Town Folk of the Mind--Part I


In the story of the paralytic with the ingenious friends (Mark 2:1-12), our attention usually goes immediately to the clever determination that leads the men carrying the paralytic to lower him into Jesus’ presence through the roof. Their faith, says Mark, prompts Jesus first to forgive the paralyzed man his sins, to the consternation of the scribes, and then to heal him.
However, before the action really begins, the evangelist sets up the necessity for drastic action by saying “they could not bring him to Jesus because of the crowd” (Mark 2:4). Think for a minute about the scene. Having discovered that Jesus was home in Capernaum, “So many gathered around that there was no longer room for them, not even in front of the door; and he was speaking the word to them” (Mark 2:2). You can imagine people jostling one another for a better spot so they could hear. A few well-placed elbows and a little toe-stomping could probably get a determined person to the front. Some of the crowd may have brought their own sick to be healed. Others were no doubt looking for something exciting, some action or some word that would liven up their day-to-day existence and give them something new to gossip about. This rabbi was new on the scene, after all, and had been known to work wonders already. Whatever their motives, they were apparently not ready to make way for a paralyzed man carried by four other men. Although Capernaum seems to have been a good-sized place that drew business from the surrounding area, chances are that a lot of people gathered knew one another, but they don’t seem to have been exhibiting much neighborliness.

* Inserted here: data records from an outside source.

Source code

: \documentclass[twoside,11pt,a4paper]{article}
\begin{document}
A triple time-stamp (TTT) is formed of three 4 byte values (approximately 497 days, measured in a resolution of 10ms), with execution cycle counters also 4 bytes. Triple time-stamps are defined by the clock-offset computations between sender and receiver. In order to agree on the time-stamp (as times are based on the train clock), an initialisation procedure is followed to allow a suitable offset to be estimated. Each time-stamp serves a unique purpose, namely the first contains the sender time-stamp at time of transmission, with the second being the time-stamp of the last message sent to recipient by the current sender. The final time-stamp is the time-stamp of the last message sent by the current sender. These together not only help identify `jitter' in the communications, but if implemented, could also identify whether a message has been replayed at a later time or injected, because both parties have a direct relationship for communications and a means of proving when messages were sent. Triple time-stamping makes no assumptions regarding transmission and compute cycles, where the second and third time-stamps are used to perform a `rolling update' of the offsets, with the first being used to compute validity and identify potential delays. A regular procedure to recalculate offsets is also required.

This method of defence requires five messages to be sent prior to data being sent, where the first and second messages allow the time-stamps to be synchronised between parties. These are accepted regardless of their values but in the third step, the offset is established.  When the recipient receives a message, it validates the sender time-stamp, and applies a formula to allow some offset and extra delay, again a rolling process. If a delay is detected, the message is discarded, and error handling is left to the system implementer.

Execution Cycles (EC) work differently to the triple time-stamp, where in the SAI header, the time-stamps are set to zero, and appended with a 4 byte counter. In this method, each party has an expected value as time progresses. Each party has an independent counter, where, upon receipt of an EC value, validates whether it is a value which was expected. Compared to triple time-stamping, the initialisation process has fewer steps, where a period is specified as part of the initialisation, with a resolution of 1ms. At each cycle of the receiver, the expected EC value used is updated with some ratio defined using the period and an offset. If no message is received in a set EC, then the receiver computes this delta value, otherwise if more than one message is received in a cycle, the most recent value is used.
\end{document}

Why not? What sort of people would ignore and even bar the road to such obvious need? Were they so preoccupied with hearing and seeing for themselves, so blinded by their own determination to get close, so hungry themselves that they could not make space for a man whose need for Jesus was so much greater than their own? Evidently so.

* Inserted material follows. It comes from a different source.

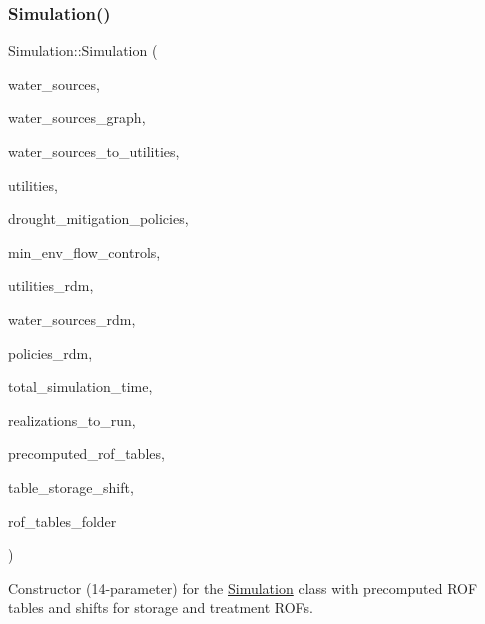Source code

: \subsubsection{\texorpdfstring{Simulation()}{Simulation()}\hspace{0.1cm}{\footnotesize\ttfamily [2/4]}}
{\footnotesize\ttfamily Simulation\+::\+Simulation (\begin{DoxyParamCaption}\item[{vector$<$ \mbox{\hyperlink{classWaterSource}{Water\+Source}} $\ast$$>$ \&}]{water\+\_\+sources,  }\item[{\mbox{\hyperlink{classGraph}{Graph}} \&}]{water\+\_\+sources\+\_\+graph,  }\item[{const vector$<$ vector$<$ int $>$$>$ \&}]{water\+\_\+sources\+\_\+to\+\_\+utilities,  }\item[{vector$<$ \mbox{\hyperlink{classUtility}{Utility}} $\ast$$>$ \&}]{utilities,  }\item[{const vector$<$ \mbox{\hyperlink{classDroughtMitigationPolicy}{Drought\+Mitigation\+Policy}} $\ast$$>$ \&}]{drought\+\_\+mitigation\+\_\+policies,  }\item[{vector$<$ \mbox{\hyperlink{classMinEnvFlowControl}{Min\+Env\+Flow\+Control}} $\ast$$>$ \&}]{min\+\_\+env\+\_\+flow\+\_\+controls,  }\item[{vector$<$ vector$<$ double $>$$>$ \&}]{utilities\+\_\+rdm,  }\item[{vector$<$ vector$<$ double $>$$>$ \&}]{water\+\_\+sources\+\_\+rdm,  }\item[{vector$<$ vector$<$ double $>$$>$ \&}]{policies\+\_\+rdm,  }\item[{const unsigned long}]{total\+\_\+simulation\+\_\+time,  }\item[{vector$<$ unsigned long $>$ \&}]{realizations\+\_\+to\+\_\+run,  }\item[{vector$<$ vector$<$ \mbox{\hyperlink{classMatrix2D}{Matrix2D}}$<$ double $>$$>$$>$ \&}]{precomputed\+\_\+rof\+\_\+tables,  }\item[{vector$<$ vector$<$ double $>$$>$ \&}]{table\+\_\+storage\+\_\+shift,  }\item[{string \&}]{rof\+\_\+tables\+\_\+folder }\end{DoxyParamCaption})}



Constructor (14-\/parameter) for the \mbox{\hyperlink{classSimulation}{Simulation}} class with precomputed R\+OF tables and shifts for storage and treatment R\+O\+Fs.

This troublesome little scene stuck in my mind like a burr when I heard it read in church lately. In the context of the gospel, the story is neither parable nor allegory, but it forced my thoughts toward the town folk of my own mind. Are there in me preoccupations, plans, purposes that stand in the way of my own need to seek and find Christ in the busy marketplace of my days? Of course there are. Usually, they look like harmless squiggles in my planner, but the ancient monastic tradition of the early Christian desert prods me into recognition that some of them are more than squiggles and far from harmless. Those unforgettable voices of a wisdom that knew all too well the foibles of the human spirit spoke plainly about the “thoughts” that drive us. Conventions of translation used to call those “thoughts” the “passions”, but once “passion” was generally co-opted by the literature of sexual morality, it lost the real flavor of what the desert fathers and mothers were talking about. They meant the inner forces that invaded the peaceful harmony of mind, heart, spirit, and body and drove those powerful faculties into a focused preoccupation that shut out prayer, charity, wisdom and balance in order to concentrate all energy on whatever “thoughts” consumed and drove the hapless human taken up with them. The desert teachers eventually named them gluttony, lust, avarice, acedia (a sort of restless, unfocussed dissatisfaction that guts initiative and perseverance in anything worthwhile), anger, despondency, vainglory and pride. The list is familiar. These are not passing whims but the gathered energy of imagination and body toward the fulfillment of some need perceived as urgent, with the collaboration of a mind happy to provide all sorts of convincing rationalizations.

Wait a minute! We began by considering the mindset of people so eager to hear and see Jesus that they block the way of a paralytic carried on a pallet. Surely these “thoughts”—which, in fact, do become passions—do not apply to the mind in quest of Christ? Of course they do. I won’t speak for you, but I am perfectly capable of setting up an imaginary Christ sketched from the gospel but cleverly twisted by my own thought processes to represent the fulfillment of all the desires of the almighty Me. The crowd in Capernaum was likely as driven by curiosity, hope of break from their normal routine, avidity for wonders, undefined desire for something more, competition with the others to get the best place, and anger when someone else got there first as they were by pure religious impulse. Most of us are sometimes, aren’t we? The town folk of my own mind don’t differ much from the town folk of Capernaum or of any crowd collected to hear and see any celebrity.